Problem statement: Once you have read the records below, print them again exactly as they stand.
###
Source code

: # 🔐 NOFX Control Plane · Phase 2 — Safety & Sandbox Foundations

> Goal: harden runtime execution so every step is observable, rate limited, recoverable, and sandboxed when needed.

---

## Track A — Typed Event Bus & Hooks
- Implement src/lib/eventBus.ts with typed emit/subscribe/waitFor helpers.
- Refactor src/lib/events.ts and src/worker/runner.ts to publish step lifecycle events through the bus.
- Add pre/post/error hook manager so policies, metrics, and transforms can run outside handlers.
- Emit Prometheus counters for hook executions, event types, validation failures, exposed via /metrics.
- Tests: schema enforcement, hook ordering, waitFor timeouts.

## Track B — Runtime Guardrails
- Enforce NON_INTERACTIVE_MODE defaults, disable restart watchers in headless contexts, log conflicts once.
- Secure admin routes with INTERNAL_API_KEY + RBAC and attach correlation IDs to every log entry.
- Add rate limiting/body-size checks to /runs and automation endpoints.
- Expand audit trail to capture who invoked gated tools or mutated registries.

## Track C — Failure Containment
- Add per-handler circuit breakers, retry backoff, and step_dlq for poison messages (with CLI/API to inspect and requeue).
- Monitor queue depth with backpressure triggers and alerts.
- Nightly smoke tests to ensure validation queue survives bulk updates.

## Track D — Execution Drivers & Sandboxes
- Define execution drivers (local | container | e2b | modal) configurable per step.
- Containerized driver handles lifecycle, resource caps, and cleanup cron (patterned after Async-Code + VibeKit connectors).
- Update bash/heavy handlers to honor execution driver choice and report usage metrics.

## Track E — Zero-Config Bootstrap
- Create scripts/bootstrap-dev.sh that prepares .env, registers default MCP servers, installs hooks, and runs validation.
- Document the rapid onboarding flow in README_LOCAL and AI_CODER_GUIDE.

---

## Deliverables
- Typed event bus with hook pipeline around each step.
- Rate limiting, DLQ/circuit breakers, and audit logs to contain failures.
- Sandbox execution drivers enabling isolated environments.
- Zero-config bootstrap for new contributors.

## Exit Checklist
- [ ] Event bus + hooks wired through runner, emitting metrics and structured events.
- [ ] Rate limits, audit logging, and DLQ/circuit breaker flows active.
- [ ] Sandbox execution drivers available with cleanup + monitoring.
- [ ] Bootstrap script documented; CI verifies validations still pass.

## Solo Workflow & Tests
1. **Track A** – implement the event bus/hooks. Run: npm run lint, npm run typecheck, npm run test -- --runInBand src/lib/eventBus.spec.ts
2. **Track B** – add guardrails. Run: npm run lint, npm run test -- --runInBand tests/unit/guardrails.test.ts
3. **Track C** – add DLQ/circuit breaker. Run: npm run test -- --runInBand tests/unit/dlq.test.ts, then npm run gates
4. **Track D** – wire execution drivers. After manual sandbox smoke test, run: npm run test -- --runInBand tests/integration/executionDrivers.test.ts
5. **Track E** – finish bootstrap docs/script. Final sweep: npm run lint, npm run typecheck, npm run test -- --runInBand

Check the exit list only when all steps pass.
###
Problem solution:
Source code

: # 🔐 NOFX Control Plane · Phase 2 — Safety & Sandbox Foundations

> Goal: harden runtime execution so every step is observable, rate limited, recoverable, and sandboxed when needed.

---

## Track A — Typed Event Bus & Hooks
- Implement src/lib/eventBus.ts with typed emit/subscribe/waitFor helpers.
- Refactor src/lib/events.ts and src/worker/runner.ts to publish step lifecycle events through the bus.
- Add pre/post/error hook manager so policies, metrics, and transforms can run outside handlers.
- Emit Prometheus counters for hook executions, event types, validation failures, exposed via /metrics.
- Tests: schema enforcement, hook ordering, waitFor timeouts.

## Track B — Runtime Guardrails
- Enforce NON_INTERACTIVE_MODE defaults, disable restart watchers in headless contexts, log conflicts once.
- Secure admin routes with INTERNAL_API_KEY + RBAC and attach correlation IDs to every log entry.
- Add rate limiting/body-size checks to /runs and automation endpoints.
- Expand audit trail to capture who invoked gated tools or mutated registries.

## Track C — Failure Containment
- Add per-handler circuit breakers, retry backoff, and step_dlq for poison messages (with CLI/API to inspect and requeue).
- Monitor queue depth with backpressure triggers and alerts.
- Nightly smoke tests to ensure validation queue survives bulk updates.

## Track D — Execution Drivers & Sandboxes
- Define execution drivers (local | container | e2b | modal) configurable per step.
- Containerized driver handles lifecycle, resource caps, and cleanup cron (patterned after Async-Code + VibeKit connectors).
- Update bash/heavy handlers to honor execution driver choice and report usage metrics.

## Track E — Zero-Config Bootstrap
- Create scripts/bootstrap-dev.sh that prepares .env, registers default MCP servers, installs hooks, and runs validation.
- Document the rapid onboarding flow in README_LOCAL and AI_CODER_GUIDE.

---

## Deliverables
- Typed event bus with hook pipeline around each step.
- Rate limiting, DLQ/circuit breakers, and audit logs to contain failures.
- Sandbox execution drivers enabling isolated environments.
- Zero-config bootstrap for new contributors.

## Exit Checklist
- [ ] Event bus + hooks wired through runner, emitting metrics and structured events.
- [ ] Rate limits, audit logging, and DLQ/circuit breaker flows active.
- [ ] Sandbox execution drivers available with cleanup + monitoring.
- [ ] Bootstrap script documented; CI verifies validations still pass.

## Solo Workflow & Tests
1. **Track A** – implement the event bus/hooks. Run: npm run lint, npm run typecheck, npm run test -- --runInBand src/lib/eventBus.spec.ts
2. **Track B** – add guardrails. Run: npm run lint, npm run test -- --runInBand tests/unit/guardrails.test.ts
3. **Track C** – add DLQ/circuit breaker. Run: npm run test -- --runInBand tests/unit/dlq.test.ts, then npm run gates
4. **Track D** – wire execution drivers. After manual sandbox smoke test, run: npm run test -- --runInBand tests/integration/executionDrivers.test.ts
5. **Track E** – finish bootstrap docs/script. Final sweep: npm run lint, npm run typecheck, npm run test -- --runInBand

Check the exit list only when all steps pass.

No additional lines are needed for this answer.